In mindfulness practice you learn to train and work with this tool in an intentional focused way.
This practice lets you play with the power of your mind,
Showing you how to gently coax it in different ways.
You will also witness the mind's auditory and visual thinking patterns.
I encourage you to bring some playfulness and curiosity to this practice.
Try not to take yourself too seriously.
So for this practice you will need to close your eyes.
Take a moment to notice how your body is resting.
Keep your spine as straight as possible as you allow the muscles to relax.

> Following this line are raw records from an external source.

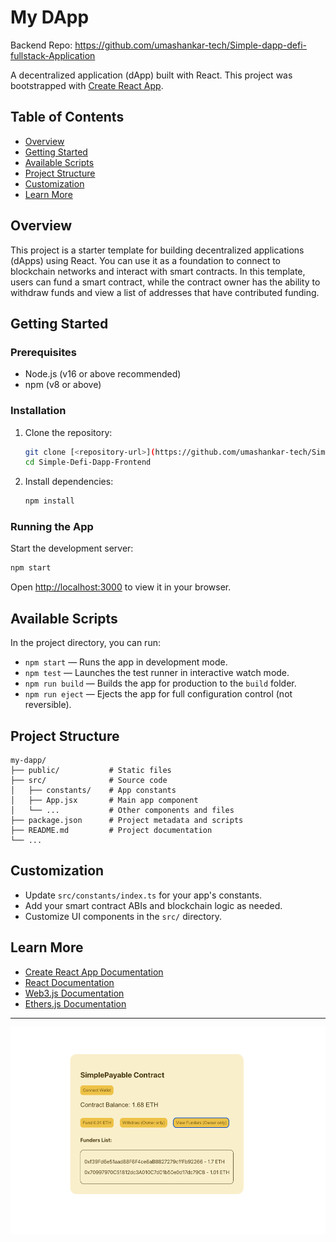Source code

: # My DApp

Backend Repo: https://github.com/umashankar-tech/Simple-dapp-defi-fullstack-Application

A decentralized application (dApp) built with React. This project was bootstrapped with [Create React App](https://github.com/facebook/create-react-app).

## Table of Contents
- [Overview](#overview)
- [Getting Started](#getting-started)
- [Available Scripts](#available-scripts)
- [Project Structure](#project-structure)
- [Customization](#customization)
- [Learn More](#learn-more)

## Overview
This project is a starter template for building decentralized applications (dApps) using React. You can use it as a foundation to connect to blockchain networks and interact with smart contracts. In this template, users can fund a smart contract, while the contract owner has the ability to withdraw funds and view a list of addresses that have contributed funding.

## Getting Started

### Prerequisites
- Node.js (v16 or above recommended)
- npm (v8 or above)

### Installation
1. Clone the repository:
   ```bash
   git clone [<repository-url>](https://github.com/umashankar-tech/Simple-Defi-Dapp-Frontend.git)
   cd Simple-Defi-Dapp-Frontend
   ```
2. Install dependencies:
   ```bash
   npm install
   ```

### Running the App
Start the development server:
```bash
npm start
```
Open [http://localhost:3000](http://localhost:3000) to view it in your browser.

## Available Scripts

In the project directory, you can run:

- `npm start` — Runs the app in development mode.
- `npm test` — Launches the test runner in interactive watch mode.
- `npm run build` — Builds the app for production to the `build` folder.
- `npm run eject` — Ejects the app for full configuration control (not reversible).

## Project Structure
```
my-dapp/
├── public/           # Static files
├── src/              # Source code
│   ├── constants/    # App constants
│   ├── App.jsx       # Main app component
│   └── ...           # Other components and files
├── package.json      # Project metadata and scripts
├── README.md         # Project documentation
└── ...
```

## Customization
- Update `src/constants/index.ts` for your app's constants.
- Add your smart contract ABIs and blockchain logic as needed.
- Customize UI components in the `src/` directory.

## Learn More
- [Create React App Documentation](https://facebook.github.io/create-react-app/docs/getting-started)
- [React Documentation](https://reactjs.org/)
- [Web3.js Documentation](https://web3js.readthedocs.io/) 
- [Ethers.js Documentation](https://docs.ethers.io/) 

---

![App Screenshot](image.png)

Now with your eyes closed,
Try to bring to mind the room or the space in which you're sitting.
Can you picture where in the room your body is resting?
Try to visualize the room in your mind.
Picture the floor,
The walls,
Any doors.
See what else you can bring up to piece together the space in your mind.
Now with your eyes closed,
Try to bring to mind the room or the space in your mind.
Now letting go of the room,
I'd like you to picture yourself somewhere peaceful.
There might be a beach,
Somewhere in the woods,
Or wherever your happy place is.
In the same way,
Picture the space around you.
Try to bring up as many details as possible.
Now letting go of the room,
I'd like you to picture yourself somewhere peaceful.
Now letting go of the visualization.
Bring to mind a song or a tune that you know well,
And try to hear the words or the melody in your head.
And now use the mind to change the experience of hearing the song.
Try to turn the volume down,
Making the song quiet in your head.
Turn the volume up a bit.
Investigate what it's like to slow the song down or speed it up.
Now letting that go,
Just pause for a moment and recognize the power of your own mind.
With a small amount of effort,
You can conjure up visualizations,
Play music,
And alter the experience in any way you choose.
Using your mind as your tool.
Now it's time to end this practice,
But I encourage you to use these techniques as often as feels right for you.